[Saved data entries]
##############################

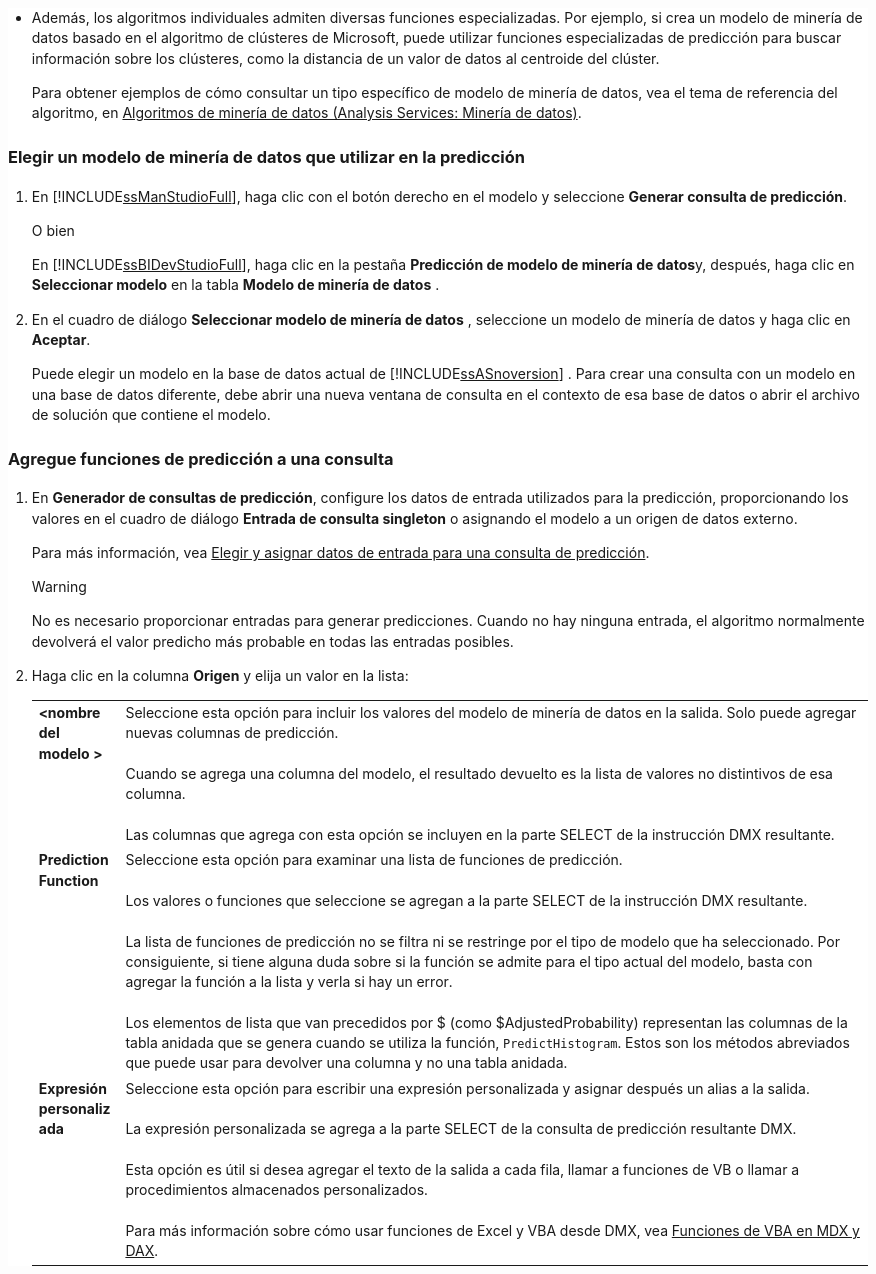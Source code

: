 -   Además, los algoritmos individuales admiten diversas funciones especializadas. Por ejemplo, si crea un modelo de minería de datos basado en el algoritmo de clústeres de Microsoft, puede utilizar funciones especializadas de predicción para buscar información sobre los clústeres, como la distancia de un valor de datos al centroide del clúster.  
  
     Para obtener ejemplos de cómo consultar un tipo específico de modelo de minería de datos, vea el tema de referencia del algoritmo, en [Algoritmos de minería de datos &#40;Analysis Services: Minería de datos&#41;](data-mining-algorithms-analysis-services-data-mining.md).  
  
### <a name="choose-a-mining-model-to-use-for-prediction"></a>Elegir un modelo de minería de datos que utilizar en la predicción  
  
1.  En [!INCLUDE[ssManStudioFull](../../includes/ssmanstudiofull-md.md)], haga clic con el botón derecho en el modelo y seleccione **Generar consulta de predicción**.  
  
     O bien  
  
     En [!INCLUDE[ssBIDevStudioFull](../../includes/ssbidevstudiofull-md.md)], haga clic en la pestaña **Predicción de modelo de minería de datos**y, después, haga clic en **Seleccionar modelo** en la tabla  **Modelo de minería de datos** .  
  
2.  En el cuadro de diálogo **Seleccionar modelo de minería de datos** , seleccione un modelo de minería de datos y haga clic en **Aceptar**.  
  
     Puede elegir un modelo en la base de datos actual de [!INCLUDE[ssASnoversion](../../includes/ssasnoversion-md.md)] . Para crear una consulta con un modelo en una base de datos diferente, debe abrir una nueva ventana de consulta en el contexto de esa base de datos o abrir el archivo de solución que contiene el modelo.  
  
### <a name="add-prediction-functions-to-a-query"></a>Agregue funciones de predicción a una consulta  
  
1.  En **Generador de consultas de predicción**, configure los datos de entrada utilizados para la predicción, proporcionando los valores en el cuadro de diálogo **Entrada de consulta singleton** o asignando el modelo a un origen de datos externo.  
  
     Para más información, vea [Elegir y asignar datos de entrada para una consulta de predicción](choose-and-map-input-data-for-a-prediction-query.md).  
  
    > [!WARNING]  
    >  No es necesario proporcionar entradas para generar predicciones. Cuando no hay ninguna entrada, el algoritmo normalmente devolverá el valor predicho más probable en todas las entradas posibles.  
  
2.  Haga clic en la columna **Origen** y elija un valor en la lista:  
  
    |||  
    |-|-|  
    |**\<nombre del modelo >**|Seleccione esta opción para incluir los valores del modelo de minería de datos en la salida. Solo puede agregar nuevas columnas de predicción.<br /><br /> Cuando se agrega una columna del modelo, el resultado devuelto es la lista de valores no distintivos de esa columna.<br /><br /> Las columnas que agrega con esta opción se incluyen en la parte SELECT de la instrucción DMX resultante.|  
    |**Prediction Function**|Seleccione esta opción para examinar una lista de funciones de predicción.<br /><br /> Los valores o funciones que seleccione se agregan a la parte SELECT de la instrucción DMX resultante.<br /><br /> La lista de funciones de predicción no se filtra ni se restringe por el tipo de modelo que ha seleccionado. Por consiguiente, si tiene alguna duda sobre si la función se admite para el tipo actual del modelo, basta con agregar la función a la lista y verla si hay un error.<br /><br /> Los elementos de lista que van precedidos por $ (como $AdjustedProbability) representan las columnas de la tabla anidada que se genera cuando se utiliza la función, `PredictHistogram`. Estos son los métodos abreviados que puede usar para devolver una columna y no una tabla anidada.|  
    |**Expresión personalizada**|Seleccione esta opción para escribir una expresión personalizada y asignar después un alias a la salida.<br /><br /> La expresión personalizada se agrega a la parte SELECT de la consulta de predicción resultante DMX.<br /><br /> Esta opción es útil si desea agregar el texto de la salida a cada fila, llamar a funciones de VB o llamar a procedimientos almacenados personalizados.<br /><br /> Para más información sobre cómo usar funciones de Excel y VBA desde DMX, vea [Funciones de VBA en MDX y DAX](/sql/mdx/vba-functions-in-mdx-and-dax).|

##############################

Write out the entries word for word. Skip the pictures.

- SOLUTION FOR THIS EXERCISE:
Source code

: -   Además, los algoritmos individuales admiten diversas funciones especializadas. Por ejemplo, si crea un modelo de minería de datos basado en el algoritmo de clústeres de Microsoft, puede utilizar funciones especializadas de predicción para buscar información sobre los clústeres, como la distancia de un valor de datos al centroide del clúster.  
  
     Para obtener ejemplos de cómo consultar un tipo específico de modelo de minería de datos, vea el tema de referencia del algoritmo, en [Algoritmos de minería de datos &#40;Analysis Services: Minería de datos&#41;](data-mining-algorithms-analysis-services-data-mining.md).  
  
### <a name="choose-a-mining-model-to-use-for-prediction"></a>Elegir un modelo de minería de datos que utilizar en la predicción  
  
1.  En [!INCLUDE[ssManStudioFull](../../includes/ssmanstudiofull-md.md)], haga clic con el botón derecho en el modelo y seleccione **Generar consulta de predicción**.  
  
     O bien  
  
     En [!INCLUDE[ssBIDevStudioFull](../../includes/ssbidevstudiofull-md.md)], haga clic en la pestaña **Predicción de modelo de minería de datos**y, después, haga clic en **Seleccionar modelo** en la tabla  **Modelo de minería de datos** .  
  
2.  En el cuadro de diálogo **Seleccionar modelo de minería de datos** , seleccione un modelo de minería de datos y haga clic en **Aceptar**.  
  
     Puede elegir un modelo en la base de datos actual de [!INCLUDE[ssASnoversion](../../includes/ssasnoversion-md.md)] . Para crear una consulta con un modelo en una base de datos diferente, debe abrir una nueva ventana de consulta en el contexto de esa base de datos o abrir el archivo de solución que contiene el modelo.  
  
### <a name="add-prediction-functions-to-a-query"></a>Agregue funciones de predicción a una consulta  
  
1.  En **Generador de consultas de predicción**, configure los datos de entrada utilizados para la predicción, proporcionando los valores en el cuadro de diálogo **Entrada de consulta singleton** o asignando el modelo a un origen de datos externo.  
  
     Para más información, vea [Elegir y asignar datos de entrada para una consulta de predicción](choose-and-map-input-data-for-a-prediction-query.md).  
  
    > [!WARNING]  
    >  No es necesario proporcionar entradas para generar predicciones. Cuando no hay ninguna entrada, el algoritmo normalmente devolverá el valor predicho más probable en todas las entradas posibles.  
  
2.  Haga clic en la columna **Origen** y elija un valor en la lista:  
  
    |||  
    |-|-|  
    |**\<nombre del modelo >**|Seleccione esta opción para incluir los valores del modelo de minería de datos en la salida. Solo puede agregar nuevas columnas de predicción.<br /><br /> Cuando se agrega una columna del modelo, el resultado devuelto es la lista de valores no distintivos de esa columna.<br /><br /> Las columnas que agrega con esta opción se incluyen en la parte SELECT de la instrucción DMX resultante.|  
    |**Prediction Function**|Seleccione esta opción para examinar una lista de funciones de predicción.<br /><br /> Los valores o funciones que seleccione se agregan a la parte SELECT de la instrucción DMX resultante.<br /><br /> La lista de funciones de predicción no se filtra ni se restringe por el tipo de modelo que ha seleccionado. Por consiguiente, si tiene alguna duda sobre si la función se admite para el tipo actual del modelo, basta con agregar la función a la lista y verla si hay un error.<br /><br /> Los elementos de lista que van precedidos por $ (como $AdjustedProbability) representan las columnas de la tabla anidada que se genera cuando se utiliza la función, `PredictHistogram`. Estos son los métodos abreviados que puede usar para devolver una columna y no una tabla anidada.|  
    |**Expresión personalizada**|Seleccione esta opción para escribir una expresión personalizada y asignar después un alias a la salida.<br /><br /> La expresión personalizada se agrega a la parte SELECT de la consulta de predicción resultante DMX.<br /><br /> Esta opción es útil si desea agregar el texto de la salida a cada fila, llamar a funciones de VB o llamar a procedimientos almacenados personalizados.<br /><br /> Para más información sobre cómo usar funciones de Excel y VBA desde DMX, vea [Funciones de VBA en MDX y DAX](/sql/mdx/vba-functions-in-mdx-and-dax).|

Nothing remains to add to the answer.